The Telegraph, Calcutta, (April 15, 2007) recently published an interview with well known novelist, critic and poet David Dabydeen while he was visiting India. He has stated thet he wanted to name his son Ganesh in a Hindu ceremony; last year, he had been named Ganpati at a temple in Tirumala. It was intriguing to me that Dabydeen who teaches at the University of Warwick and directs their Caribbean Studies Centre and who has gone on record saying that he is comfortable with the concept of England as home would want such a rite of passage for his son. David Dabydeen was born in British Guyana and travelled to England when he was 13 where he has lived ever since. If on the face of it, his connections to India had seemed tenuous, his given name for his son and the choice of naming ceremonies made me think again. It highlighted all those questions about identity in another context. What does it mean for David Dabydeen to be Guyanese and British and how is his Indian heritage connected to all of these plural identities? If identity is a name given to the process of positioning ourselves in the narratives of the past, then Dabydeen’s quest for identity seems to be linked not only with the
name of his grandfather, but almost in a reverse move, with the name and naming of his son. He has, in order to excavate a history for himself, associated his past with his future.
>Dabydeen’s actual search for his ancestral name has drawn a blank. What he has discovered is that his grandfather sailed from Calcutta as indentured labourer on the ship SS Appollinaire (ironic connotations of reaching for the moon?). He tried to google his grandfather’s caste but to no avail. Dabydeen has to be satisfied with conjectures that his name is probably an oral distortion and cannot be traced now. So here he is, with an Indian heritage that cannot even be substantiated beyond a point. Gogol in Jhumpa Lahiri’s The Namesake felt burdened by the name of a literary genius. Dabydeen, with more literary credits to his name -- he is the only West Indian other than Sir V.S. Naipaul to be awarded the title of Fellow of the Royal Society of Literature -- can merely talk about an empty space that he has inherited. Gogol could come back to Calcutta and re-connect with a history and a language that was still accessible to him. But Dabydeen admits to feeling discomfort in India where he does not understand the language; in Guyana he feels like an expatriate who lives in a hotel. So, in this history, twice removed, how do David Dabydeen and other Caribbeans of Indian descent insert themselves? It is not a history that can assert itself through daily rituals or through language or even daily customs. How does one connect to a history that is taking place elsewhere and can only be made accessible to you through memories – other people’s memories?
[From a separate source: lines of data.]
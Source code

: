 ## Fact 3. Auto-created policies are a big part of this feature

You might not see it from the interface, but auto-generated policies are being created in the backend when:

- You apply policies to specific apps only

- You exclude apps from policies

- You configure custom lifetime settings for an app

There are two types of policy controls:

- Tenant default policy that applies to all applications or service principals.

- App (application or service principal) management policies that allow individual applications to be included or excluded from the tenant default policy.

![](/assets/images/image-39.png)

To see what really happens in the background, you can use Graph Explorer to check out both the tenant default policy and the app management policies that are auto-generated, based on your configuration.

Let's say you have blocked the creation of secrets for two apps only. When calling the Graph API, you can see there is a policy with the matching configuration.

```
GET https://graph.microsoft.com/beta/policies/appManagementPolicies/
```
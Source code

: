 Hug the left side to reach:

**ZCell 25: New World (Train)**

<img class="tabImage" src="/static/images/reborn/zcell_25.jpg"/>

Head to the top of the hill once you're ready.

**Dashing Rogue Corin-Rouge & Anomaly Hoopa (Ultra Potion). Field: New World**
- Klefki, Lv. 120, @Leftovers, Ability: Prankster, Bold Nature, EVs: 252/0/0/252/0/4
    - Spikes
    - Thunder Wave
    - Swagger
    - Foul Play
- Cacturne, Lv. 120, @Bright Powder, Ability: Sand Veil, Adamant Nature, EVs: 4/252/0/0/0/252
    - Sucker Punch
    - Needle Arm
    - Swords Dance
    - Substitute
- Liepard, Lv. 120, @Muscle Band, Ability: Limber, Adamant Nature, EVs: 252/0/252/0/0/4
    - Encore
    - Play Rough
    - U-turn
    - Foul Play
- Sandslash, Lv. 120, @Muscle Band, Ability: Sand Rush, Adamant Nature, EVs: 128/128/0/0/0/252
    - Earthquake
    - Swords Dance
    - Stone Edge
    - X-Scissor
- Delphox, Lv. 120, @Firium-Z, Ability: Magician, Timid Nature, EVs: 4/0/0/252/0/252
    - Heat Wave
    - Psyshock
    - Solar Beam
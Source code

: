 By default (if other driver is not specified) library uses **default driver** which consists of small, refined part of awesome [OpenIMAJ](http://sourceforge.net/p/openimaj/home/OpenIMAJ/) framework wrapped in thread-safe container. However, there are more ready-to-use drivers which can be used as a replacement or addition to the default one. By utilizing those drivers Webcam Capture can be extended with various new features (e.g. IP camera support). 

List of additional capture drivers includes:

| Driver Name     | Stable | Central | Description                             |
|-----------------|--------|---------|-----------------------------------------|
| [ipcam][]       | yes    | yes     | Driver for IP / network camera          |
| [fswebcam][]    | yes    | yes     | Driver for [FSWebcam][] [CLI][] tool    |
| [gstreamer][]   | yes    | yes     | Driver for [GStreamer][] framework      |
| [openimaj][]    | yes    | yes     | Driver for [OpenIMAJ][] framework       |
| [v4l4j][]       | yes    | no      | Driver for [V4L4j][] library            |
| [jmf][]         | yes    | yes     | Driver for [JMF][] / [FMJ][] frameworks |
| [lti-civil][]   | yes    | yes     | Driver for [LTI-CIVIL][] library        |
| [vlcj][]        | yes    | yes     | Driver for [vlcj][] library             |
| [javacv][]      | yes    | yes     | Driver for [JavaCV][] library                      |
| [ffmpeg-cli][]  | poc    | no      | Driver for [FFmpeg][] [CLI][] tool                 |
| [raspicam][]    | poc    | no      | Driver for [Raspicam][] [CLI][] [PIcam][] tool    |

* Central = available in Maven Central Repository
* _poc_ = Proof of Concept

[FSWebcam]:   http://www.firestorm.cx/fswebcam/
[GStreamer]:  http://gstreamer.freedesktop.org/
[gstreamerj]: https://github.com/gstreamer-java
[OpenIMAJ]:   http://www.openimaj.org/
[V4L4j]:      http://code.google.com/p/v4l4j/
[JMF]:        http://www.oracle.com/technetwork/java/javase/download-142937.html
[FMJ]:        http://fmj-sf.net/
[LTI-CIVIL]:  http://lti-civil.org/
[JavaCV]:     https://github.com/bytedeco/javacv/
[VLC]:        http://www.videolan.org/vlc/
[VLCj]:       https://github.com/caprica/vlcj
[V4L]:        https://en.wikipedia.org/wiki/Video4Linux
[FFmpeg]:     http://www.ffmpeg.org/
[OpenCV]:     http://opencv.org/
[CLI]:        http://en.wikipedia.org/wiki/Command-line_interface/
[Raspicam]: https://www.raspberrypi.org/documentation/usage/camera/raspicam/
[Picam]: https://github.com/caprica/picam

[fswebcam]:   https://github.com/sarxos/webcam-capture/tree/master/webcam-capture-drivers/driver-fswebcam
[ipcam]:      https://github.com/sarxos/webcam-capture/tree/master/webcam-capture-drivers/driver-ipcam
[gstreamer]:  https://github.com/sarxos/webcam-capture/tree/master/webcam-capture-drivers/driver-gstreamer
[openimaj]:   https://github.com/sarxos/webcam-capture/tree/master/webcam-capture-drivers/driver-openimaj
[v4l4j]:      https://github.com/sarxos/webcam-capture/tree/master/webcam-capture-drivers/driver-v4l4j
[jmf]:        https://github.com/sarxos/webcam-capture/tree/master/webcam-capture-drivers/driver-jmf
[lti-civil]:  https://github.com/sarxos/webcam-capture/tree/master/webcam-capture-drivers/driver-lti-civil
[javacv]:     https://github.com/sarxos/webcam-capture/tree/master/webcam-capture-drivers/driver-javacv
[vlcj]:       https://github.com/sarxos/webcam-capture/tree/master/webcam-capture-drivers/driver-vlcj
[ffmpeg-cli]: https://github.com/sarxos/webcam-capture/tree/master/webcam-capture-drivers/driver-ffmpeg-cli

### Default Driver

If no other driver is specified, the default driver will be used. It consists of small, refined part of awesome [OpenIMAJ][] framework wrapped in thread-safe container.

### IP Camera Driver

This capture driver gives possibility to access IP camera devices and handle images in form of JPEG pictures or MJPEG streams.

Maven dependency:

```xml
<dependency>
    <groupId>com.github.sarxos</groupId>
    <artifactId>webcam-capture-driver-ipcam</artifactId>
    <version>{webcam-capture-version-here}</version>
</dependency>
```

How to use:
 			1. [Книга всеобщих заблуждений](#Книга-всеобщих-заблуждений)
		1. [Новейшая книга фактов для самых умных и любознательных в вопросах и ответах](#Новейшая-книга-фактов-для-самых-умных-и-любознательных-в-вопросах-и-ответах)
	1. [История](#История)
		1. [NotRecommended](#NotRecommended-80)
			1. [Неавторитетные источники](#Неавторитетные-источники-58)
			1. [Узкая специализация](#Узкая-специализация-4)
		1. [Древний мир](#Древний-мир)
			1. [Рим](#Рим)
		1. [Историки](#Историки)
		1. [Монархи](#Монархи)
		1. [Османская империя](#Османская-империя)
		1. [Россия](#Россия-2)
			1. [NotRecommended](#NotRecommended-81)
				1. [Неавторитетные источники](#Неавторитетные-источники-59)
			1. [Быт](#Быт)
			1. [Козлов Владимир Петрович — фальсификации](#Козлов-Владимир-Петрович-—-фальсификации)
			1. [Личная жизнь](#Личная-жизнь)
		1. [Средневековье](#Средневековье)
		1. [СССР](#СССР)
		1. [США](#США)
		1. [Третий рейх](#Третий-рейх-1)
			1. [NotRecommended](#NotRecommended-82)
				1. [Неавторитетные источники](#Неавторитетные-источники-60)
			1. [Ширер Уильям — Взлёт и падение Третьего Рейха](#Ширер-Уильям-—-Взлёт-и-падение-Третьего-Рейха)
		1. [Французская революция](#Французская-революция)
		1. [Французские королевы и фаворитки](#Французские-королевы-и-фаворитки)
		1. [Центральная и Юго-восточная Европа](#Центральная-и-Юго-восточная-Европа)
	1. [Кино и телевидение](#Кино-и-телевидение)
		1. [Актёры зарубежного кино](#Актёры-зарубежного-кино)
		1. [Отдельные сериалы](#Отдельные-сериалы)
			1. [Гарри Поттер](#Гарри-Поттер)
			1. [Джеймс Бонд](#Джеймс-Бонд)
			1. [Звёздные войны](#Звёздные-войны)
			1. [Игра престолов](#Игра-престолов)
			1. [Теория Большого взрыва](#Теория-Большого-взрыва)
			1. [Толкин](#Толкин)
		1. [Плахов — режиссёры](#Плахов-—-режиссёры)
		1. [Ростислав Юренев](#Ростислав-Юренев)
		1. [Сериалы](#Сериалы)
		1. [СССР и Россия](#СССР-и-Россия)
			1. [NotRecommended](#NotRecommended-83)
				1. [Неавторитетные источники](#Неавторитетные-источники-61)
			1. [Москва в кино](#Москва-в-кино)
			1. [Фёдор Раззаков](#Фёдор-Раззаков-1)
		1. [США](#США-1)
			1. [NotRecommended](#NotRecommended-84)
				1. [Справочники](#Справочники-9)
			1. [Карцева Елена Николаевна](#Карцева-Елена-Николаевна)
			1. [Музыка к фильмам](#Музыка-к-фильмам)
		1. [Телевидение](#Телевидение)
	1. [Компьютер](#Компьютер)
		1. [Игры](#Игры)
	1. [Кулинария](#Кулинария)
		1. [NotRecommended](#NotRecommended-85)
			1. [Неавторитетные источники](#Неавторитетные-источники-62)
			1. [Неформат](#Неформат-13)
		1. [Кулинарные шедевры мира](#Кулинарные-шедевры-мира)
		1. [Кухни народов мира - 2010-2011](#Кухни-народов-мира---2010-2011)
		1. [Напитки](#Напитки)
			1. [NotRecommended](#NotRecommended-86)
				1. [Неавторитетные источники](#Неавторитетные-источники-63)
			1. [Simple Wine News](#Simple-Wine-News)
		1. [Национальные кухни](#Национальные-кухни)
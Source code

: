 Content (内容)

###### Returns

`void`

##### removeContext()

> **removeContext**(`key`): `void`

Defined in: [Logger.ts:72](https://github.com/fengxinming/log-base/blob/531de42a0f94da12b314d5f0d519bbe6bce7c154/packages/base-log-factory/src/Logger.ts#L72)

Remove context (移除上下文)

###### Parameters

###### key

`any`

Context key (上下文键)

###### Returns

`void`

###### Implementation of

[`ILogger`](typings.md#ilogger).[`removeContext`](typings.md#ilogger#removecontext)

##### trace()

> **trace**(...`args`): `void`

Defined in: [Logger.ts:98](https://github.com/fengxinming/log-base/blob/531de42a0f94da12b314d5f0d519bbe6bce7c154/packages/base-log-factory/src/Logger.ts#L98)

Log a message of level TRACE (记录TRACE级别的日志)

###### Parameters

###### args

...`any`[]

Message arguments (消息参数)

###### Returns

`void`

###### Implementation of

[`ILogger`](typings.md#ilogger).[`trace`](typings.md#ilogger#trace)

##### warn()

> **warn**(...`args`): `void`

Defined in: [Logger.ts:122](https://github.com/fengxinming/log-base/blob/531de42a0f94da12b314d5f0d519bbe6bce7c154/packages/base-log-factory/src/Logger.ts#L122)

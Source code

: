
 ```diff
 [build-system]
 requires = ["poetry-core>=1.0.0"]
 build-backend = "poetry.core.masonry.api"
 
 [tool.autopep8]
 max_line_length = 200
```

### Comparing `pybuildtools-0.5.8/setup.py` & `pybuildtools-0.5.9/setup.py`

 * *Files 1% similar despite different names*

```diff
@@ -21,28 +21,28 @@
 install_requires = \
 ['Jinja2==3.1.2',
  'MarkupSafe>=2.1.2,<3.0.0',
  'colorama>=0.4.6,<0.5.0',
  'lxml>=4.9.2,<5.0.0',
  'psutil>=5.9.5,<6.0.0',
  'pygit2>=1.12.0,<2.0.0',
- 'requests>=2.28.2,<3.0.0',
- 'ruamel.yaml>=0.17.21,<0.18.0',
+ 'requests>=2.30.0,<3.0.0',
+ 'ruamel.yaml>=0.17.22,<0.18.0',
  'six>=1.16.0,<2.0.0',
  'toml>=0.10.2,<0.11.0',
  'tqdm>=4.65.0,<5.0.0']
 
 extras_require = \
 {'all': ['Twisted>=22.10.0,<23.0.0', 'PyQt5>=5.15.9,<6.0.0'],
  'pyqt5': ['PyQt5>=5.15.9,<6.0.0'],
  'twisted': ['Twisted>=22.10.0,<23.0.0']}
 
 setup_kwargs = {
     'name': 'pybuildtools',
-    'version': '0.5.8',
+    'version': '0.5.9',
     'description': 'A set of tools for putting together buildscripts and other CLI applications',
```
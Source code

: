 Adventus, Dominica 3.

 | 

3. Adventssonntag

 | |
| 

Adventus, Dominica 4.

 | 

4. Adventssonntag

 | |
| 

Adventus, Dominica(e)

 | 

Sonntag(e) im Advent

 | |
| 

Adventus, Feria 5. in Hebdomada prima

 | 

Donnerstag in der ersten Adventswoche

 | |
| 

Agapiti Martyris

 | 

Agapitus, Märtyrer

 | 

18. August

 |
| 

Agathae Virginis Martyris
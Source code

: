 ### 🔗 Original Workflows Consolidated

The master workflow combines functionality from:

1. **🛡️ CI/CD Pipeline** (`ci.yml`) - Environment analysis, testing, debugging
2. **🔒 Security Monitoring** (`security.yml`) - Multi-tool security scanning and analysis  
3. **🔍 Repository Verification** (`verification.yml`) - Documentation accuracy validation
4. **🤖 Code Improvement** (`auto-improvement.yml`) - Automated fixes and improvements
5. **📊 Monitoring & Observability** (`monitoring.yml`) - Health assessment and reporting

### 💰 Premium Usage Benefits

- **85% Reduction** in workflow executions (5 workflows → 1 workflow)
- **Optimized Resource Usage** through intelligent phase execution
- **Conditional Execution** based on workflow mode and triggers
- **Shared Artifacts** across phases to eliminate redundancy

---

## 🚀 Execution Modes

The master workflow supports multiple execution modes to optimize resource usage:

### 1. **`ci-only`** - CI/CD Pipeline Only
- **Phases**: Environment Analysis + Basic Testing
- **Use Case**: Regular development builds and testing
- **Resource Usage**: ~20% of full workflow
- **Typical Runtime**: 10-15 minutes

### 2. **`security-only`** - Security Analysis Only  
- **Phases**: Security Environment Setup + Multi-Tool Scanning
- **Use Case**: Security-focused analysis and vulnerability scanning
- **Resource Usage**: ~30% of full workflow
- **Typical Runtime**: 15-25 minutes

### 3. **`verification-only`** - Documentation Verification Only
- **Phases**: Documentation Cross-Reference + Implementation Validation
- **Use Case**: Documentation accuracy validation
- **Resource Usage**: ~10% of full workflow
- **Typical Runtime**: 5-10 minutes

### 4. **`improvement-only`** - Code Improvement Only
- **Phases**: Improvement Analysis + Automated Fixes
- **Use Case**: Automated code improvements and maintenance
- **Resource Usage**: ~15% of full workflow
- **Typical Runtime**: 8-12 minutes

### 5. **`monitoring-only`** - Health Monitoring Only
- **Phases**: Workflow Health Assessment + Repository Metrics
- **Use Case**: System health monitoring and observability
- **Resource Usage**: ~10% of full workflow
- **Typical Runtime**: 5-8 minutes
In literary terms, Dabydeen has tried giving a voice to the silence and the silencing of his ancestors. In The Counting House, the young couple Rohini and Vidia, troubled by caste prejudices in rural India, are easily tempted and misled by the recruiter’s promises of plenty. The reality in British Guiana is a stark contrast where the local population is hostile and life as a coolie is hard. The promised El Dorado is conflicted territory barely emerging from practices of slavery. Even more poignant is his epic poem, Turner based on the acclaimed painting of J.M.W Turner – “Slavers Throwing Overboard the Dead & Dying.” Reading it while negotiating my life as a student in the U.S., I had found it extraordinarily powerful. In this moving poem, Dabydeen, re-writes a history for the drowning slave, articulating his covert desires; his peculiar amnesia does not however, allow him to create an idyllic past for himself as he can still recognize himself as “a nigger.” The dual themes of alienation and the inescapable burden of history run through Dabydeen’s works.
Growing up in British Guiana, the only English speaking place in South America, was an alienating experience. They were separated from the other Caribbean countries, if not by language, certainly by the rainforest topography. He remembers celebrating Diwali and being members of the Anglican Church. But identity is never a source of comfort – he was ashamed of his Hindu name and of women wearing saris and speaking in Urdu. Cultural identities are continuously re-made and never essentialist and David Dabydeen’s journeys vindicate that. He has obviously travelled a long way from that shame. His ancestors’ homeland has conferred upon him the Hind Rattan Award and he was invited to Delhi to receive it. He, in turn, has not taken any easy short cuts. I mean, he could have named his son Peter or Martin and be done with it. It would be easier certainly because everyone around us seems to be saying that national identity is passé in the age of globalization. It is one thing to impart history to a literary creation and another thing to try and reclaim a past for your child who can turn around and question your motives. Courageously, Dabydeen forges a link to his past that connects the personal, political and the representational.